Dans un contexte budgétaire contraint par l’intérêt national de limiter les déficits nationaux, dans un environnement social, médical, exigeant, dans une dynamique technologique souvent inflationniste, les choix et les décisions ne sont pas faciles et le dogme de complexité est à la mesure de la confiance faite par l’institution au Directeur Général. A travers les grilles d’analyse précédentes, il importe de souligner la nécessaire concertation préalable, l’exigence de motivation de la décision prise et son évaluation. En effet, une insuffisance apparaît aujourd’hui dans l’analyse de la dépense publique : son évaluation.
En interne, comme en externe, la procédure actuelle repose plus sur une définition des moyens demandés que sur l’analyse des résultats. Le temps consacré à l’allocation de moyens et le peu de temps à l’analyse des résultats obtenus reflète bien cette insuffisance.
Le développement du contrôle de gestion est aujourd’hui nécessaire, comme une évaluation financière, sociale, sanitaire, au terme d’un contrat passé entre la direction et le responsable du projet.

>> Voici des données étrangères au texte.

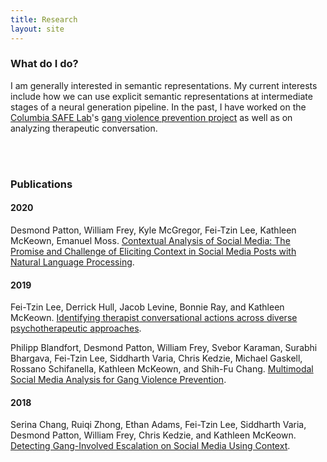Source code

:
 ```yaml
---
title: Research
layout: site
---
```


### What do I do?

I am generally interested in semantic representations. My current interests include how we can use explicit semantic representations at intermediate stages of a neural generation pipeline. In the past, I have worked on the [Columbia SAFE Lab](https://safelab.socialwork.columbia.edu)'s [gang violence prevention project](https://safelab.socialwork.columbia.edu/research-projects/natural-language-processing-tools-gang-violence-prevention) as well as on analyzing therapeutic conversation.

<br/><br/>

### Publications

#### 2020

Desmond Patton, William Frey, Kyle McGregor, Fei-Tzin Lee, Kathleen McKeown, Emanuel Moss. [Contextual Analysis of Social Media: The Promise and Challenge of Eliciting Context in Social Media Posts with Natural Language Processing](https://dl.acm.org/doi/abs/10.1145/3375627.3375841).

#### 2019

Fei-Tzin Lee, Derrick Hull, Jacob Levine, Bonnie Ray, and Kathleen McKeown. [Identifying therapist conversational actions across diverse psychotherapeutic approaches](https://aclweb.org/anthology/papers/W/W19/W19-3002/).

Philipp Blandfort, Desmond Patton, William Frey, Svebor Karaman, Surabhi Bhargava, Fei-Tzin Lee, Siddharth Varia, Chris Kedzie, Michael Gaskell, Rossano Schifanella, Kathleen McKeown, and Shih-Fu Chang. [Multimodal Social Media Analysis for Gang Violence Prevention](https://www.aaai.org/ojs/index.php/ICWSM/article/view/3214/3082).

#### 2018

Serina Chang, Ruiqi Zhong, Ethan Adams, Fei-Tzin Lee, Siddharth Varia, Desmond Patton, William Frey, Chris Kedzie, and Kathleen McKeown. [Detecting Gang-Involved Escalation on Social Media Using Context](https://www.aclweb.org/anthology/D18-1005/).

L’Etat, en redéfinissant une nouvelle organisation financière par la mise en place de la LOLF, s’est inscrit dans une dynamique forte.
L’hôpital n’échappera pas avec la mise en place de la TAA, de la nouvelle gouvernance, de la définition des pôles, à une nouvelle analyse de la décision publique.
Dans une perspective facilement imaginable, où la contrainte budgétaire se heurtera aux besoins toujours croissants des demandes comme aux exigences que l’Etat impose en matière de sécurité, qualité et principe de précaution, les arbitrages devront être concertés, explicités et évalués. C’est l’objectif de la nouvelle gouvernance de fournir les instruments juridiques, non de nier l’opposition mais de rejeter le concept de conflit.